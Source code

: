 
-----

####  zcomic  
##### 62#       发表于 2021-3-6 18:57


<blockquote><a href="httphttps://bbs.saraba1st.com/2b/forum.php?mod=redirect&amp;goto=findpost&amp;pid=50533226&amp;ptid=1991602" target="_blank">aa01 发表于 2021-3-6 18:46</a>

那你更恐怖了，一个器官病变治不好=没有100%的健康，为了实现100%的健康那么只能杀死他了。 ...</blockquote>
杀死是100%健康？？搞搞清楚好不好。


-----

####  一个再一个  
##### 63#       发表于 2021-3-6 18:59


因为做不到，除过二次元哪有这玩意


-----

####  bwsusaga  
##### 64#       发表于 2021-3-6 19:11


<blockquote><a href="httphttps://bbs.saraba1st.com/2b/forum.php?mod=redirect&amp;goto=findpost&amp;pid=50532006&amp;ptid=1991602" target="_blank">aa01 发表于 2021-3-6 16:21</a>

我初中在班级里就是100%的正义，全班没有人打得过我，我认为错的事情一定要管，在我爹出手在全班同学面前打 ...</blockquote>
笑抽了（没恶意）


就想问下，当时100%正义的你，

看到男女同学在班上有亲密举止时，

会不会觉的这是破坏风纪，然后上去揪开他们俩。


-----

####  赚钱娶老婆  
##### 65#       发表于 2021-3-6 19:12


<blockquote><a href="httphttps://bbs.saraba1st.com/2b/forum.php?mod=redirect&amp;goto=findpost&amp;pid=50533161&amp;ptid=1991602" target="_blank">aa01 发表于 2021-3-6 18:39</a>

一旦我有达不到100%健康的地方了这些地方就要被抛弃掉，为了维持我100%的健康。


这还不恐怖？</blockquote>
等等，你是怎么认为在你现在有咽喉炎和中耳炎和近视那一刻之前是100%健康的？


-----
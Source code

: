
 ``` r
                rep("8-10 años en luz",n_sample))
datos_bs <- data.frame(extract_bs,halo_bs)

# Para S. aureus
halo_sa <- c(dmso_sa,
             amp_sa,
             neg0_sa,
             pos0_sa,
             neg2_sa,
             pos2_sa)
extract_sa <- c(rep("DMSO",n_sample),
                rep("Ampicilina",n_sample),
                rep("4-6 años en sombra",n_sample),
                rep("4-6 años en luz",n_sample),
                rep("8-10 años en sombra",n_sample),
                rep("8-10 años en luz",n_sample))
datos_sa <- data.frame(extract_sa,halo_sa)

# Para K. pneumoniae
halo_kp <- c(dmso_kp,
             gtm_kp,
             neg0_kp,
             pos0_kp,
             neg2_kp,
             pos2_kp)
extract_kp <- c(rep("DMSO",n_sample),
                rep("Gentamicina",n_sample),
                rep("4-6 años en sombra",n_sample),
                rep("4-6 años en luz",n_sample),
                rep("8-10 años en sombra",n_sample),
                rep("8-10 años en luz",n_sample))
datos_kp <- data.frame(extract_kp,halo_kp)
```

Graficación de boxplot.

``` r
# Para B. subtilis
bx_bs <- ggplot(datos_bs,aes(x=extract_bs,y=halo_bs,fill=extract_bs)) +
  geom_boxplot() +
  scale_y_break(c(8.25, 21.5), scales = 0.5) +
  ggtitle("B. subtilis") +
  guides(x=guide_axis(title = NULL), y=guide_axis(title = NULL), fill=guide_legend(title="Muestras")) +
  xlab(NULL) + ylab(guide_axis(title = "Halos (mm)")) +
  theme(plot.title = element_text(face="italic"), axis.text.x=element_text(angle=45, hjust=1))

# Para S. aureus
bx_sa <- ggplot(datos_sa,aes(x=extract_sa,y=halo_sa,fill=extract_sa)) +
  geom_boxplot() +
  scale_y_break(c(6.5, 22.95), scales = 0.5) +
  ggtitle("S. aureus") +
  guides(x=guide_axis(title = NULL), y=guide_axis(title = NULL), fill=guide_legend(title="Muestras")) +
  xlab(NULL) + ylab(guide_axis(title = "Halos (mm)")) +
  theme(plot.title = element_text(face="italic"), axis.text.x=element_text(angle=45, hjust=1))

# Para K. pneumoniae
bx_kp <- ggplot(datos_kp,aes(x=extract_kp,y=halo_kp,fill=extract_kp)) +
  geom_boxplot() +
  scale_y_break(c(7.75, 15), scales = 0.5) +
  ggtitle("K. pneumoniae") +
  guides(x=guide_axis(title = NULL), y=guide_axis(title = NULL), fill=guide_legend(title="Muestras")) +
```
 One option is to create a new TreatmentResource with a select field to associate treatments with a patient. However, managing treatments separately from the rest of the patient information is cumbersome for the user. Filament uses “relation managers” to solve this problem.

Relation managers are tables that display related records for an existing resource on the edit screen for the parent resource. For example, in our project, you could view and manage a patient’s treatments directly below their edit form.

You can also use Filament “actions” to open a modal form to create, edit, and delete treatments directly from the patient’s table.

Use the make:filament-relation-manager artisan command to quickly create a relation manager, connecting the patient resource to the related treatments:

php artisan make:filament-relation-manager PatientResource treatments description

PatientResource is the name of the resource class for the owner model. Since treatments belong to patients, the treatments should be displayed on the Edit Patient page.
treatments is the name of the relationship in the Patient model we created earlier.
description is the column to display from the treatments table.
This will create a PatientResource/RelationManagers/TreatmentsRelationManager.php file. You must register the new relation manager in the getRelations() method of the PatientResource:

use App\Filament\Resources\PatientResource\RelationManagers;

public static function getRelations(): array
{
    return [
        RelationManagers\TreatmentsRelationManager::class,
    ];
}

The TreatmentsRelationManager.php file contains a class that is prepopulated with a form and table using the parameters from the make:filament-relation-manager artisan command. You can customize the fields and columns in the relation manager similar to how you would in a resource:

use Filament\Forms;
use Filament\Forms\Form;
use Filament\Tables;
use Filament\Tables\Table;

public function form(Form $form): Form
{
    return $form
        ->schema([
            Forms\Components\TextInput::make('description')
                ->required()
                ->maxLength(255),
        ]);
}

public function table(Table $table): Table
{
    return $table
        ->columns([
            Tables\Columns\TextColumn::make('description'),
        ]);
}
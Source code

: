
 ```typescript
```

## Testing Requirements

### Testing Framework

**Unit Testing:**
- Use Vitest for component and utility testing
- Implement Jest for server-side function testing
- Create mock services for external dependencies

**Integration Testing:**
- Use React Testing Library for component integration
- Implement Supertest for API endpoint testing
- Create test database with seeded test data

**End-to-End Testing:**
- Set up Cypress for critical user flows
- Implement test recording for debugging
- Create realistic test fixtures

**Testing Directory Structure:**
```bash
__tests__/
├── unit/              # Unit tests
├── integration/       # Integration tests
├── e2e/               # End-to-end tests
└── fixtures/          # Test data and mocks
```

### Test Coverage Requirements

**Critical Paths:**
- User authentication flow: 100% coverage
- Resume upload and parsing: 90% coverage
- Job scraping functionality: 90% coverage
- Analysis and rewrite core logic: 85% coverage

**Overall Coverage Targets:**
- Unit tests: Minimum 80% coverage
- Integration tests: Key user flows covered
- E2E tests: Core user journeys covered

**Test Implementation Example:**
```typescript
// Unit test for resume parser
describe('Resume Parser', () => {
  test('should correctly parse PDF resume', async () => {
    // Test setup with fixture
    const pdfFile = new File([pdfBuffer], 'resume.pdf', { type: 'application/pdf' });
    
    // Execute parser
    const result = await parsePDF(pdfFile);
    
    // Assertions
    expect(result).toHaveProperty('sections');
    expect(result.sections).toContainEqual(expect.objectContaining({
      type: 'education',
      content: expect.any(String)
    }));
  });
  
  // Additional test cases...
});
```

Required action:
Reproduce the whole listing above exactly.

Response:
Source code

: 
-----

####  zcomic  
##### 62#       发表于 2021-3-6 18:57


<blockquote><a href="httphttps://bbs.saraba1st.com/2b/forum.php?mod=redirect&amp;goto=findpost&amp;pid=50533226&amp;ptid=1991602" target="_blank">aa01 发表于 2021-3-6 18:46</a>

那你更恐怖了，一个器官病变治不好=没有100%的健康，为了实现100%的健康那么只能杀死他了。 ...</blockquote>
杀死是100%健康？？搞搞清楚好不好。


-----

####  一个再一个  
##### 63#       发表于 2021-3-6 18:59


因为做不到，除过二次元哪有这玩意


-----

####  bwsusaga  
##### 64#       发表于 2021-3-6 19:11


<blockquote><a href="httphttps://bbs.saraba1st.com/2b/forum.php?mod=redirect&amp;goto=findpost&amp;pid=50532006&amp;ptid=1991602" target="_blank">aa01 发表于 2021-3-6 16:21</a>

我初中在班级里就是100%的正义，全班没有人打得过我，我认为错的事情一定要管，在我爹出手在全班同学面前打 ...</blockquote>
笑抽了（没恶意）


就想问下，当时100%正义的你，

看到男女同学在班上有亲密举止时，

会不会觉的这是破坏风纪，然后上去揪开他们俩。


-----

####  赚钱娶老婆  
##### 65#       发表于 2021-3-6 19:12


<blockquote><a href="httphttps://bbs.saraba1st.com/2b/forum.php?mod=redirect&amp;goto=findpost&amp;pid=50533161&amp;ptid=1991602" target="_blank">aa01 发表于 2021-3-6 18:39</a>

一旦我有达不到100%健康的地方了这些地方就要被抛弃掉，为了维持我100%的健康。


这还不恐怖？</blockquote>
等等，你是怎么认为在你现在有咽喉炎和中耳炎和近视那一刻之前是100%健康的？


-----
Source code

:
 ``` r
                rep("8-10 años en luz",n_sample))
datos_bs <- data.frame(extract_bs,halo_bs)

# Para S. aureus
halo_sa <- c(dmso_sa,
             amp_sa,
             neg0_sa,
             pos0_sa,
             neg2_sa,
             pos2_sa)
extract_sa <- c(rep("DMSO",n_sample),
                rep("Ampicilina",n_sample),
                rep("4-6 años en sombra",n_sample),
                rep("4-6 años en luz",n_sample),
                rep("8-10 años en sombra",n_sample),
                rep("8-10 años en luz",n_sample))
datos_sa <- data.frame(extract_sa,halo_sa)

# Para K. pneumoniae
halo_kp <- c(dmso_kp,
             gtm_kp,
             neg0_kp,
             pos0_kp,
             neg2_kp,
             pos2_kp)
extract_kp <- c(rep("DMSO",n_sample),
                rep("Gentamicina",n_sample),
                rep("4-6 años en sombra",n_sample),
                rep("4-6 años en luz",n_sample),
                rep("8-10 años en sombra",n_sample),
                rep("8-10 años en luz",n_sample))
datos_kp <- data.frame(extract_kp,halo_kp)
```

Graficación de boxplot.

``` r
# Para B. subtilis
bx_bs <- ggplot(datos_bs,aes(x=extract_bs,y=halo_bs,fill=extract_bs)) +
  geom_boxplot() +
  scale_y_break(c(8.25, 21.5), scales = 0.5) +
  ggtitle("B. subtilis") +
  guides(x=guide_axis(title = NULL), y=guide_axis(title = NULL), fill=guide_legend(title="Muestras")) +
  xlab(NULL) + ylab(guide_axis(title = "Halos (mm)")) +
  theme(plot.title = element_text(face="italic"), axis.text.x=element_text(angle=45, hjust=1))

# Para S. aureus
bx_sa <- ggplot(datos_sa,aes(x=extract_sa,y=halo_sa,fill=extract_sa)) +
  geom_boxplot() +
  scale_y_break(c(6.5, 22.95), scales = 0.5) +
  ggtitle("S. aureus") +
  guides(x=guide_axis(title = NULL), y=guide_axis(title = NULL), fill=guide_legend(title="Muestras")) +
  xlab(NULL) + ylab(guide_axis(title = "Halos (mm)")) +
  theme(plot.title = element_text(face="italic"), axis.text.x=element_text(angle=45, hjust=1))

# Para K. pneumoniae
bx_kp <- ggplot(datos_kp,aes(x=extract_kp,y=halo_kp,fill=extract_kp)) +
  geom_boxplot() +
  scale_y_break(c(7.75, 15), scales = 0.5) +
  ggtitle("K. pneumoniae") +
  guides(x=guide_axis(title = NULL), y=guide_axis(title = NULL), fill=guide_legend(title="Muestras")) +
```
 One option is to create a new TreatmentResource with a select field to associate treatments with a patient. However, managing treatments separately from the rest of the patient information is cumbersome for the user. Filament uses “relation managers” to solve this problem.

Relation managers are tables that display related records for an existing resource on the edit screen for the parent resource. For example, in our project, you could view and manage a patient’s treatments directly below their edit form.

You can also use Filament “actions” to open a modal form to create, edit, and delete treatments directly from the patient’s table.

Use the make:filament-relation-manager artisan command to quickly create a relation manager, connecting the patient resource to the related treatments:

php artisan make:filament-relation-manager PatientResource treatments description

PatientResource is the name of the resource class for the owner model. Since treatments belong to patients, the treatments should be displayed on the Edit Patient page.
treatments is the name of the relationship in the Patient model we created earlier.
description is the column to display from the treatments table.
This will create a PatientResource/RelationManagers/TreatmentsRelationManager.php file. You must register the new relation manager in the getRelations() method of the PatientResource:

use App\Filament\Resources\PatientResource\RelationManagers;

public static function getRelations(): array
{
    return [
        RelationManagers\TreatmentsRelationManager::class,
    ];
}

The TreatmentsRelationManager.php file contains a class that is prepopulated with a form and table using the parameters from the make:filament-relation-manager artisan command. You can customize the fields and columns in the relation manager similar to how you would in a resource:

use Filament\Forms;
use Filament\Forms\Form;
use Filament\Tables;
use Filament\Tables\Table;

public function form(Form $form): Form
{
    return $form
        ->schema([
            Forms\Components\TextInput::make('description')
                ->required()
                ->maxLength(255),
        ]);
}

public function table(Table $table): Table
{
    return $table
        ->columns([
            Tables\Columns\TextColumn::make('description'),
        ]);
}
Source code

:
 ```typescript
```

## Testing Requirements

### Testing Framework

**Unit Testing:**
- Use Vitest for component and utility testing
- Implement Jest for server-side function testing
- Create mock services for external dependencies

**Integration Testing:**
- Use React Testing Library for component integration
- Implement Supertest for API endpoint testing
- Create test database with seeded test data

**End-to-End Testing:**
- Set up Cypress for critical user flows
- Implement test recording for debugging
- Create realistic test fixtures

**Testing Directory Structure:**
```bash
__tests__/
├── unit/              # Unit tests
├── integration/       # Integration tests
├── e2e/               # End-to-end tests
└── fixtures/          # Test data and mocks
```

### Test Coverage Requirements

**Critical Paths:**
- User authentication flow: 100% coverage
- Resume upload and parsing: 90% coverage
- Job scraping functionality: 90% coverage
- Analysis and rewrite core logic: 85% coverage

**Overall Coverage Targets:**
- Unit tests: Minimum 80% coverage
- Integration tests: Key user flows covered
- E2E tests: Core user journeys covered

**Test Implementation Example:**
```typescript
// Unit test for resume parser
describe('Resume Parser', () => {
  test('should correctly parse PDF resume', async () => {
    // Test setup with fixture
    const pdfFile = new File([pdfBuffer], 'resume.pdf', { type: 'application/pdf' });
    
    // Execute parser
    const result = await parsePDF(pdfFile);
    
    // Assertions
    expect(result).toHaveProperty('sections');
    expect(result.sections).toContainEqual(expect.objectContaining({
      type: 'education',
      content: expect.any(String)
    }));
  });
  
  // Additional test cases...
});
```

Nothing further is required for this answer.